Tierheim bietet am Tag der offenen Tür Einblick hinter die Kulissen

Das Marianne-Friebe-Tierheim hatte zum Tag der offenen Tür eingeladen. Dabei konnten sich die Besucher über die Hundeausführer oder über Patenschaften informieren. Der eine oder andere Bewohner des Heims fand sogar ein neues zu Hause.

Vor ein paar Wochen gab es im Marianne Friebe Tierheim in Rüsselsheim einige Neuzugänge. Dazu gehörten Jack und Dolly, ein Yorkshire- und Jack-Russell-Terrier-Pärchen. Die beiden waren jahrelang in einem dunklen Keller gehalten worden und waren zunächst sehr scheu. Inzwischen konnten die Mitarbeiter des Tierheims die beiden Hunde an Menschen gewöhnen, und besonders Dolly blüht gerade erst richtig auf. Auch Jack gewöhnt sich langsam an die sichere Umgebung, traut sich aber noch nicht so recht und schaut nur vorsichtig um die Ecke, als Elke Zizibin den beiden einen Besuch abstattet.

Sie ist ehrenamtlich im Verein aktiv. Die Pensionärin möchte ihre Zeit sinnvoll nutzen.

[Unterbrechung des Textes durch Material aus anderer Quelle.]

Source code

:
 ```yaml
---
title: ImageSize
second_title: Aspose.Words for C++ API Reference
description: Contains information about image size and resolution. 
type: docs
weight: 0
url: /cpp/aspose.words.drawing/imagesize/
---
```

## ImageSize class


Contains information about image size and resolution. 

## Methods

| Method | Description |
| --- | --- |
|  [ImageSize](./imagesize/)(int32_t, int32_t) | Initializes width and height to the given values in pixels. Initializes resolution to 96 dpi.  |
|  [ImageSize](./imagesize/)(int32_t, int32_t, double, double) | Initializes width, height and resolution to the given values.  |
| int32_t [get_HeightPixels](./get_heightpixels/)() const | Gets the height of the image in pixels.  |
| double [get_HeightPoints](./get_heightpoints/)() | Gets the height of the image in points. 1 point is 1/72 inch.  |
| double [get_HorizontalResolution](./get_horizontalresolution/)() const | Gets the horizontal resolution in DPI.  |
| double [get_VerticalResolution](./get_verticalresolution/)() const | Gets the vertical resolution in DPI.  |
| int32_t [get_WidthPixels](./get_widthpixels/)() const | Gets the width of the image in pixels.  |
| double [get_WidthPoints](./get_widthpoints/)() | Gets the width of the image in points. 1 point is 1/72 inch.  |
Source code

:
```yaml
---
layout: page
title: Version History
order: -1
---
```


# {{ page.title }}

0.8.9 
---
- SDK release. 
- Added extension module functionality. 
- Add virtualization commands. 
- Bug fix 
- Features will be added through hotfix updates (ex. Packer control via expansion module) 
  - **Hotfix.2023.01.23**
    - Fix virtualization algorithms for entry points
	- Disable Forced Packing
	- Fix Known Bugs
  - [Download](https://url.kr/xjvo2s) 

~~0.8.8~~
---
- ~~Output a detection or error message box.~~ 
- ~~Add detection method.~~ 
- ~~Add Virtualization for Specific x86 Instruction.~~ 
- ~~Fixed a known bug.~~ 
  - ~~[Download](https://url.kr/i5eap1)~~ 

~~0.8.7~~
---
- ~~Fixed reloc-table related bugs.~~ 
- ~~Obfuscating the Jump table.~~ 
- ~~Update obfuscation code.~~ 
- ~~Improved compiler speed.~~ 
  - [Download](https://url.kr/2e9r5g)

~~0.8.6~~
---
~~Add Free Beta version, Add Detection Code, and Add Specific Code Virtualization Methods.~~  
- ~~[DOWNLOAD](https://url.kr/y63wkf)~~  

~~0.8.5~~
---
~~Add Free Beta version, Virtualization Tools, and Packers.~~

Deshalb sei sie Hundeausführerin geworden, erzählt sie. Außerdem hat sie einen Hund aus dem Tierheim aufgenommen. Wer allerdings weniger Zeit habe und das Tierheim dennoch unterstützen wolle, könne auch eine Patenschaft übernehmen sagt sie.

Die Vorsitzende des Tierschutzvereins Claudia Vietmeier-Kemmler erklärt, wie wichtig diese Patenschaften für das Tierheim seien. Häufig würden Tiere im Heim abgegeben, die besondere Pflege brauchen, zum Beispiel nach einem Unfall. Die besondere medizinische Versorgung solcher Schützlinge sei aber sehr kostenaufwendig. Wer das Tierheim und seine Arbeit unterstützen möchte, könne daher eine solche Patenschaft übernehmen. Der Beitrag liegt bei mindestens sechs Euro im Monat.

Jeder Pate kann dann selbst entscheiden, in welchem Bereich er Unterstützung leisten möchte. Dabei kann er sich unter anderem zwischen einer Futter-Patenschaft, einer Impf-Patenschaft oder, gerade jetzt auch im Herbst wieder sehr aktuell, einer Igel-Patenschaft entscheiden. Schwierig sei es, wenn jemand für ein Tier gesondert eine Patenschaft übernehmen möchte. Elke Zizibin erklärt, dass dies nicht umsetzbar sei, da sonst manch andere Tiere kaum zum Zug kommen würden. Es sei wichtig, dass das Geld frei an den Stellen, die besonderen Bedarf hätten, eingesetzt werden kann. Sie regt auch an, dass solche Patenschaften ein schönes Geschenk seien.

Doch nicht nur Hunde wie Jack und Dolly brauchen eine besondere Betreuung. Auch die Katzen im Tierheim sind auf Unterstützung angewiesen, zum Beispiel mit Patenschaften. Denn häufig würden Katzen nach Unfällen gefunden und im Tierheim abgegeben. Verletzte Tiere müssten häufig in der Klinik operiert werden, was sehr kostspielig sei. Die Klinik operiere jedoch meist gar nicht erst, wenn nicht vorher geklärt ist, wer die Kosten übernimmt. Dann springt das Tierheim ein.

Doch auch die Samtpfoten, die im Heim sind, brauchen teilweise intensive Betreuung. So wie ein Kätzchen, das aus einer Regentonne gerettet wurde und nun von den Mitarbeitern des Katzenhauses wieder aufgepäppelt wird.